Most of us quickly focus on the shooter. He must be deranged or have an aggressive streak. Indeed, initial reports are suggesting as much.
But if we stop our thinking there, then we will be at risk of the fundamental attribution error or FAE. In the FAE, we quickly focus on personal characteristics and underestimate the possibility of situational factors.
I am in no way excusing the deadly attack (see Slogan #2 and my earlier post: Explaining Does Not Mean Excusing). Thank goodness the shooter was stopped as quickly as he was. But there might be additional external factors to help explain such deadly actions. Again, not excuses, but additional factors to help us understand mass shootings in America, so we might better prevent the next tragedy.

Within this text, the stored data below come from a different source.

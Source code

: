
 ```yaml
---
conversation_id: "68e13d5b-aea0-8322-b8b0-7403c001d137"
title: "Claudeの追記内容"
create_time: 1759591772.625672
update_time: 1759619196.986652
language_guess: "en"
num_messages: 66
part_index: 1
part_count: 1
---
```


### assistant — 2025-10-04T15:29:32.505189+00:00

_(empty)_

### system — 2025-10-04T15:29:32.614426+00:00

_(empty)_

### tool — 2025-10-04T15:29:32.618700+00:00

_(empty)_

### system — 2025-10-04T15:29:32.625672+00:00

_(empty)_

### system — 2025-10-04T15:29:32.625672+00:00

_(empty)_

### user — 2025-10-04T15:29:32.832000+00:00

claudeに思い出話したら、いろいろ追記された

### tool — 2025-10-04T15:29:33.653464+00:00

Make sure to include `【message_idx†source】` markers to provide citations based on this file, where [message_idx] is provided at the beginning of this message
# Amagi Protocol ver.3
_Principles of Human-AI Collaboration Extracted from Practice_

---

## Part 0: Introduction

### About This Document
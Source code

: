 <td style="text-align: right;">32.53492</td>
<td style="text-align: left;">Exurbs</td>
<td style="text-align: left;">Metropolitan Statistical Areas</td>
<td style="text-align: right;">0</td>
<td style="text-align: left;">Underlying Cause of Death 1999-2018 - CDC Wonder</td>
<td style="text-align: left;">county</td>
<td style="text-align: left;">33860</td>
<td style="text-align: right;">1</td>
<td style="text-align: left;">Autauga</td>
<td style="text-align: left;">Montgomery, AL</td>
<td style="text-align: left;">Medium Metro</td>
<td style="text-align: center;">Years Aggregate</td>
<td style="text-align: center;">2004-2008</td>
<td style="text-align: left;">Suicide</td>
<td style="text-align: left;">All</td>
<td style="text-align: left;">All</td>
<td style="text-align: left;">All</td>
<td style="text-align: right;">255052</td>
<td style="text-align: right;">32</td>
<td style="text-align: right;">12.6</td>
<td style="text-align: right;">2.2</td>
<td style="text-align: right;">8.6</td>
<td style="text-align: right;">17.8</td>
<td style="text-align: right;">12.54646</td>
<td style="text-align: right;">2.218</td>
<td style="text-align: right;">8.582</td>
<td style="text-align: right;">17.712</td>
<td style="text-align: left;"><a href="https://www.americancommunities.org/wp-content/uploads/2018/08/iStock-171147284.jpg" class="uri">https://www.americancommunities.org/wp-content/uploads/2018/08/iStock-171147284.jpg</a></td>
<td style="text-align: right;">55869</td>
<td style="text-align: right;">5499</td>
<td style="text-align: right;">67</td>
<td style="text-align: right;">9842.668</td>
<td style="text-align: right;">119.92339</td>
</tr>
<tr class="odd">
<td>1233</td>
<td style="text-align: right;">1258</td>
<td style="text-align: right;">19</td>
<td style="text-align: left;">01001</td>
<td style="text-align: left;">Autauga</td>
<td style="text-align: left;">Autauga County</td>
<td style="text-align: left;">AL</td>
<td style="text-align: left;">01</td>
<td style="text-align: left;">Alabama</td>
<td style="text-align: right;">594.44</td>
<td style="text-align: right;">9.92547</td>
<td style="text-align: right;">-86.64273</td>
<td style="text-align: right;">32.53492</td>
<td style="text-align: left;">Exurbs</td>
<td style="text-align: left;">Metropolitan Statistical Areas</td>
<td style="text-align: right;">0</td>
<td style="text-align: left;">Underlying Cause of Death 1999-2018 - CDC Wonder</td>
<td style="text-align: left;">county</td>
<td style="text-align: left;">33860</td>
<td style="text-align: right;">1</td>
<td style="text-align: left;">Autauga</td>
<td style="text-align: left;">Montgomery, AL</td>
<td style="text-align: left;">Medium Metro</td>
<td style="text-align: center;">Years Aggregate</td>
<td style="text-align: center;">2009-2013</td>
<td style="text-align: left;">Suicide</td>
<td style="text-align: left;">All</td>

Since Sandy Hook, many who argue against gun control continue to comment that guns do not cause violence. People with mental health problems cause violence. This latest incident in Seattle will further fuel this belief. However, know that there can be multiple causes of extreme events. Even if mental health plays a major role in some shootings, so can other factors, including the presence of guns.
I am not trying to argue for or against more gun control. Balancing constitutional rights against scientific results about guns is difficult. It’s apples and oranges.
But the oranges are pretty easy to understand in this case. The presence of guns indeed contributes to violence, not only because guns are obviously the instruments in some violence but also through a little-known scientific finding called the “weapons effect” (Berkowitz & LePage, 1967).
The weapons effect shows that the visible presence of a weapon can cause an aggressive response. The trigger can pull the finger. Seeing a weapon prompts aggressive and hostile thoughts in the average person so that behavior becomes more aggressive, particularly if provoked. Perceiving provocation where none exists is also more likely if a weapon is present.
In Psychological Science, Craig Anderson and colleagues (1998) explained that the sight of a gun increases accessibility of aggressive thoughts, which can bring about aggressive behaviors in a variety of ways. Writings in Buddhist psychology might say that the sight of guns waters the seeds of our aggression. For example, in the presence of a gun, the average person may be more likely than when a gun is not present to interpret what is said as more hostile in tone than intended. The average person may also feel more justified in responding aggressively.
As of today, the weapons effect is well-replicated and has been found in both American and European samples, with children and adults, and in both laboratory and field settings (including while driving in traffic). It applies not only to guns but also to knives and pictures of weapons. So weapon-filled movies and video games would seem to apply.
I don’t know for a fact that the weapons effect was a factor in any of the recent mass shootings in America. But I’m using the weapons effect as one of many possible angles to talk about avoiding the FAE. Even when a terribly violent crime has been committed, the explanation is usually more complicated than to say an evil person committed an evil act. In particular, our culture of guns can contribute to our culture’s violence.
This reality does not excuse the perpetrators of violence on our streets or in our schools. This reality does not remove the rights of American citizens to bear arms. But better understanding this reality and better identifying broader causes of violence might ultimately help to reduce it.
Anderson, C. A., Benjamin, A. J., & Bartholow, B. D. (1998). Does the gun pull the trigger? Automatic priming effects of weapon pictures and weapon names. Psychological Science, 9, 308-314.
Berkowitz, L., & LePage, A. (1967). Weapons as aggression-eliciting stimuli. Journal of Personality and Social Psychology, 7, 202-207.